**WORK ORDER**
Output only the lines below that start at the line containing "- **75% reduction**" and end at the line containing "- **Better user", with both ends kept.
____ SUPPLIED MATERIAL
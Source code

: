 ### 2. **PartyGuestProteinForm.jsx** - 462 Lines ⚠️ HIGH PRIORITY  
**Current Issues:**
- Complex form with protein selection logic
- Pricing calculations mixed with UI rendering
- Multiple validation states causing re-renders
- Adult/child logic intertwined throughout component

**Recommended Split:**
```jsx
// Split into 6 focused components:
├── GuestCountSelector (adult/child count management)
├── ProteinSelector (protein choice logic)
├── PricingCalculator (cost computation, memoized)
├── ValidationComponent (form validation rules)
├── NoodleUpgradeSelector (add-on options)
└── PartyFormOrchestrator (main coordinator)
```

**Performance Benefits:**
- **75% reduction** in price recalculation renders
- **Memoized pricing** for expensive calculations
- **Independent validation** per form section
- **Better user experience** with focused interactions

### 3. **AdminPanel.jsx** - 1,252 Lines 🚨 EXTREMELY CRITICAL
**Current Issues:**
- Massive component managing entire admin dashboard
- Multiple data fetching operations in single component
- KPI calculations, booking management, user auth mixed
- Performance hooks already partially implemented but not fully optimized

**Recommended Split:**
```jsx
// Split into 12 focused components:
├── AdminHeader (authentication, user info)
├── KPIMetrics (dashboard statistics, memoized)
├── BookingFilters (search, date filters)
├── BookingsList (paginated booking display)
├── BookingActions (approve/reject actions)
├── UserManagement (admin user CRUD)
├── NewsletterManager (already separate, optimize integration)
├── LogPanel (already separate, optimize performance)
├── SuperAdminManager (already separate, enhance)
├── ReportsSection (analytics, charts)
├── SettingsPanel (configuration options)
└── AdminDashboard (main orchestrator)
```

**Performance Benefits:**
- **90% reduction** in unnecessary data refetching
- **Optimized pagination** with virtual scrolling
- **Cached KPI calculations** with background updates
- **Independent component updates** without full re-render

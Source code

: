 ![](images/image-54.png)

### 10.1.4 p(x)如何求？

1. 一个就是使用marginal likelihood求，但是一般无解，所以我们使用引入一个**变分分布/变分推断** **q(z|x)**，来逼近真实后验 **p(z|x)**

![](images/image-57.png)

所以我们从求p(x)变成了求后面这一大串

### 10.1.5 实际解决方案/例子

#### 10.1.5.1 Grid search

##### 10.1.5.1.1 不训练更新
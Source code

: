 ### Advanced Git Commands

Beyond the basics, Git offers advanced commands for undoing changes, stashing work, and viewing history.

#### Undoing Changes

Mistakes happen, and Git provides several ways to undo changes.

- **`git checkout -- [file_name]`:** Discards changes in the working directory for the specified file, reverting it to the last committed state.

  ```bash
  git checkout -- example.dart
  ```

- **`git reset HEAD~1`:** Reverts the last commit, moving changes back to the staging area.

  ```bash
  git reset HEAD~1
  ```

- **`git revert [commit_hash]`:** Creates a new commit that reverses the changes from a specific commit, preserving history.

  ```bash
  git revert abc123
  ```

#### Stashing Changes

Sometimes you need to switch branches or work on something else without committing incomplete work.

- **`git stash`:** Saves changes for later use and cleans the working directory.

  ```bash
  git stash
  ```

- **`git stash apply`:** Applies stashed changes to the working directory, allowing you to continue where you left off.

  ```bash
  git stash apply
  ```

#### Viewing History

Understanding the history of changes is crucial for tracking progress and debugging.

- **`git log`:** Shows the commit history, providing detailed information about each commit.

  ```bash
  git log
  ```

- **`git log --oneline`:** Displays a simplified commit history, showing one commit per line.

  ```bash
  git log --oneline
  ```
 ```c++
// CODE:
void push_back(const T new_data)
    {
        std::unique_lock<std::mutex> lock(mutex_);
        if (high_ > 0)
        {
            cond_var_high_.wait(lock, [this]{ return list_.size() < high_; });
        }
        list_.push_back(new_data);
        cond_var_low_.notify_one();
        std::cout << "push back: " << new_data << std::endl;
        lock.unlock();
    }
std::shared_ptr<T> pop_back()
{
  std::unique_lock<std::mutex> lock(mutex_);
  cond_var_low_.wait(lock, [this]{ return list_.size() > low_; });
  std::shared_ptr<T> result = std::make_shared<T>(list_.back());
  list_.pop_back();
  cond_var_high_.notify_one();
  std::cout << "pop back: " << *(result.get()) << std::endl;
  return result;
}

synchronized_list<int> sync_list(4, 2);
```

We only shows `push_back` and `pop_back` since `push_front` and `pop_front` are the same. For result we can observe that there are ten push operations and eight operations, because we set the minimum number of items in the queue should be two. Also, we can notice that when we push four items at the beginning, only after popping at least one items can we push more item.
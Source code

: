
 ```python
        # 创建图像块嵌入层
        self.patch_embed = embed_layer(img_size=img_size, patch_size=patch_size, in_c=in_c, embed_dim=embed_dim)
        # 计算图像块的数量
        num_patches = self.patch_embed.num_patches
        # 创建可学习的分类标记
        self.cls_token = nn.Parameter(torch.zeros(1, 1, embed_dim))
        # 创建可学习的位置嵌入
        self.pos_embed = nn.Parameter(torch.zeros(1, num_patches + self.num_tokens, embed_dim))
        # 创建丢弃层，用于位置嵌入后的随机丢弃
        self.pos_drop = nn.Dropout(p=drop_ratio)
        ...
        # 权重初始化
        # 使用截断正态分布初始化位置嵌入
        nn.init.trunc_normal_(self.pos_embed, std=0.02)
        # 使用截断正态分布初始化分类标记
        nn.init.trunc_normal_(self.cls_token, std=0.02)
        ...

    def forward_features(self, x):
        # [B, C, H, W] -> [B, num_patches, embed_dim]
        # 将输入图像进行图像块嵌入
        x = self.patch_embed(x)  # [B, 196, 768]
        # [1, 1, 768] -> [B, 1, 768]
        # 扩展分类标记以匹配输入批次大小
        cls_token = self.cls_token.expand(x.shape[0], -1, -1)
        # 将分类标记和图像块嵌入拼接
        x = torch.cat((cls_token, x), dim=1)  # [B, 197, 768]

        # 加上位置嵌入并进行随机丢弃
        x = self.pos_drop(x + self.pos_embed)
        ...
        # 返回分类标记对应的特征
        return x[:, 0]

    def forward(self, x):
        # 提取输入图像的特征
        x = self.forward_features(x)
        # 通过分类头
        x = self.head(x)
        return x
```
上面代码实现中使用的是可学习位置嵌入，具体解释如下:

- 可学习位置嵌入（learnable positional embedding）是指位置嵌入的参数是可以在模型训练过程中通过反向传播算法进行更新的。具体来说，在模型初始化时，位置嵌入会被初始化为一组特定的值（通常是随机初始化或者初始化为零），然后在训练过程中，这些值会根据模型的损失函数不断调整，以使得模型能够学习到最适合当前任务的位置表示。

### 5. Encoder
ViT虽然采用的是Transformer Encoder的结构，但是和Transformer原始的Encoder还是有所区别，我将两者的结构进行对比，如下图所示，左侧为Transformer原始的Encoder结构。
________
**OUTPUT FOR THIS TASK**
- **75% reduction** in price recalculation renders
- **Memoized pricing** for expensive calculations
- **Independent validation** per form section
- **Better user experience** with focused interactions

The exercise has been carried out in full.